Directions for this task: The pictures stay out. Please retype every line below exactly.

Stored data
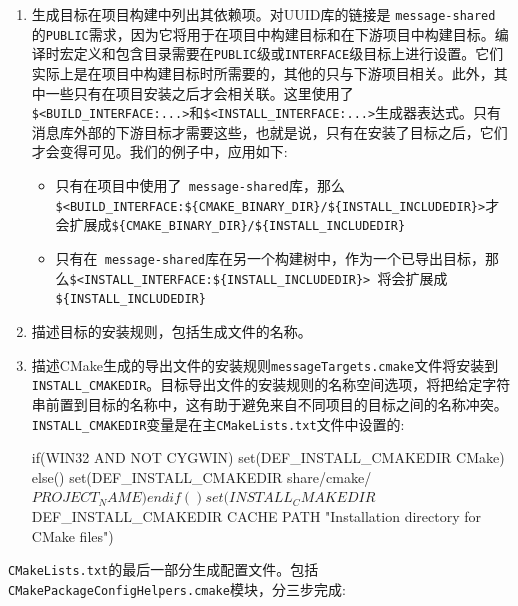 \begin{enumerate}
\item 生成目标在项目构建中列出其依赖项。对UUID库的链接是 \texttt{message-shared }的\texttt{PUBLIC}需求，因为它将用于在项目中构建目标和在下游项目中构建目标。编译时宏定义和包含目录需要在\texttt{PUBLIC}级或\texttt{INTERFACE}级目标上进行设置。它们实际上是在项目中构建目标时所需要的，其他的只与下游项目相关。此外，其中一些只有在项目安装之后才会相关联。这里使用了\texttt{ \$<BUILD\_INTERFACE:...>}和\texttt{\$<INSTALL\_INTERFACE:...>}生成器表达式。只有消息库外部的下游目标才需要这些，也就是说，只有在安装了目标之后，它们才会变得可见。我们的例子中，应用如下:

\begin{itemize}
\item 只有在项目中使用了\texttt{ message-shared}库，那么\texttt{\$<BUILD\_INTERFACE:\$\{CMAKE\_BINARY\_DIR\}/\$\{INSTALL\_INCLUDEDIR\}>}才会扩展成\texttt{\$\{CMAKE\_BINARY\_DIR\}/\$\{INSTALL\_INCLUDEDIR\} }

\item 只有在\texttt{ message-shared}库在另一个构建树中，作为一个已导出目标，那么\texttt{\$<INSTALL\_INTERFACE:\$\{INSTALL\_INCLUDEDIR\}> }将会扩展成\texttt{\$\{INSTALL\_INCLUDEDIR\}}

\end{itemize}

\item 描述目标的安装规则，包括生成文件的名称。

\item 描述CMake生成的导出文件的安装规则\texttt{messageTargets.cmake}文件将安装到\texttt{INSTALL\_CMAKEDIR}。目标导出文件的安装规则的名称空间选项，将把给定字符串前置到目标的名称中，这有助于避免来自不同项目的目标之间的名称冲突。\texttt{INSTALL\_CMAKEDIR}变量是在主\texttt{CMakeLists.txt}文件中设置的:

\begin{codebox}[cmake]
if(WIN32 AND NOT CYGWIN)
    set(DEF_INSTALL_CMAKEDIR CMake)
else()
    set(DEF_INSTALL_CMAKEDIR share/cmake/${PROJECT_NAME})
endif()
set(INSTALL_CMAKEDIR ${DEF_INSTALL_CMAKEDIR} CACHE PATH "Installation directory for CMake files")
\end{codebox}

\end{enumerate}

\texttt{CMakeLists.txt}的最后一部分生成配置文件。包括\texttt{ CMakePackageConfigHelpers.cmake}模块，分三步完成:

Response:
 \begin{enumerate}
\item 生成目标在项目构建中列出其依赖项。对UUID库的链接是 \texttt{message-shared }的\texttt{PUBLIC}需求，因为它将用于在项目中构建目标和在下游项目中构建目标。编译时宏定义和包含目录需要在\texttt{PUBLIC}级或\texttt{INTERFACE}级目标上进行设置。它们实际上是在项目中构建目标时所需要的，其他的只与下游项目相关。此外，其中一些只有在项目安装之后才会相关联。这里使用了\texttt{ \$<BUILD\_INTERFACE:...>}和\texttt{\$<INSTALL\_INTERFACE:...>}生成器表达式。只有消息库外部的下游目标才需要这些，也就是说，只有在安装了目标之后，它们才会变得可见。我们的例子中，应用如下:

\begin{itemize}
\item 只有在项目中使用了\texttt{ message-shared}库，那么\texttt{\$<BUILD\_INTERFACE:\$\{CMAKE\_BINARY\_DIR\}/\$\{INSTALL\_INCLUDEDIR\}>}才会扩展成\texttt{\$\{CMAKE\_BINARY\_DIR\}/\$\{INSTALL\_INCLUDEDIR\} }

\item 只有在\texttt{ message-shared}库在另一个构建树中，作为一个已导出目标，那么\texttt{\$<INSTALL\_INTERFACE:\$\{INSTALL\_INCLUDEDIR\}> }将会扩展成\texttt{\$\{INSTALL\_INCLUDEDIR\}}

\end{itemize}

\item 描述目标的安装规则，包括生成文件的名称。

\item 描述CMake生成的导出文件的安装规则\texttt{messageTargets.cmake}文件将安装到\texttt{INSTALL\_CMAKEDIR}。目标导出文件的安装规则的名称空间选项，将把给定字符串前置到目标的名称中，这有助于避免来自不同项目的目标之间的名称冲突。\texttt{INSTALL\_CMAKEDIR}变量是在主\texttt{CMakeLists.txt}文件中设置的:

\begin{codebox}[cmake]
if(WIN32 AND NOT CYGWIN)
    set(DEF_INSTALL_CMAKEDIR CMake)
else()
    set(DEF_INSTALL_CMAKEDIR share/cmake/${PROJECT_NAME})
endif()
set(INSTALL_CMAKEDIR ${DEF_INSTALL_CMAKEDIR} CACHE PATH "Installation directory for CMake files")
\end{codebox}

\end{enumerate}

\texttt{CMakeLists.txt}的最后一部分生成配置文件。包括\texttt{ CMakePackageConfigHelpers.cmake}模块，分三步完成:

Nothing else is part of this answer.